# WHAT THIS TASK INVOLVES
Which of the lines below hold the word "nostro"? Pull each of them out.

# DATASET RECORDS
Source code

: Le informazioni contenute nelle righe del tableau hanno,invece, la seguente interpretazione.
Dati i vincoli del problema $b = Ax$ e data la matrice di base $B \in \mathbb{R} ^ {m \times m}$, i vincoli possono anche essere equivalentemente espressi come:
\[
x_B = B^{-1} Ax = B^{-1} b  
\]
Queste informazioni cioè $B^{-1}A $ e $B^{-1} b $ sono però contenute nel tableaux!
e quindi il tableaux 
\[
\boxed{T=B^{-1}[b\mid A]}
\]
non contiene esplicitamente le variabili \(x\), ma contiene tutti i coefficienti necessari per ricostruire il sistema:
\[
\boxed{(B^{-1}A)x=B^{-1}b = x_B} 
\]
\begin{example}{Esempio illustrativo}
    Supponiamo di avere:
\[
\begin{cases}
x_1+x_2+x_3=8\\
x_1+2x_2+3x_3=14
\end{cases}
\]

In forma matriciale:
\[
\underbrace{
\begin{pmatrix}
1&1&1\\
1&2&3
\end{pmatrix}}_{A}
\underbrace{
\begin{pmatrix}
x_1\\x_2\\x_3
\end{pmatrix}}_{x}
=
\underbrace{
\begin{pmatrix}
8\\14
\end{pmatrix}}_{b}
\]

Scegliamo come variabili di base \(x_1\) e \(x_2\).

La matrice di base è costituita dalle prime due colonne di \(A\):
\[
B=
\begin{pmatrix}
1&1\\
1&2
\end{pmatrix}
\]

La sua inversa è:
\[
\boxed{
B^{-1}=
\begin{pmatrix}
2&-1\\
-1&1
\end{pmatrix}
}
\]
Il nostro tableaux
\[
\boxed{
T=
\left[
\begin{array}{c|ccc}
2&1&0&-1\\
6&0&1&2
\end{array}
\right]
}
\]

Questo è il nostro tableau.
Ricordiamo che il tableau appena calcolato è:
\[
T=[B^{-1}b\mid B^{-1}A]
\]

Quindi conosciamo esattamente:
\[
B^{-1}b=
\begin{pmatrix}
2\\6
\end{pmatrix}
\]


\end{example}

# EXERCISE OUTPUT
Il nostro tableaux
Questo è il nostro tableau.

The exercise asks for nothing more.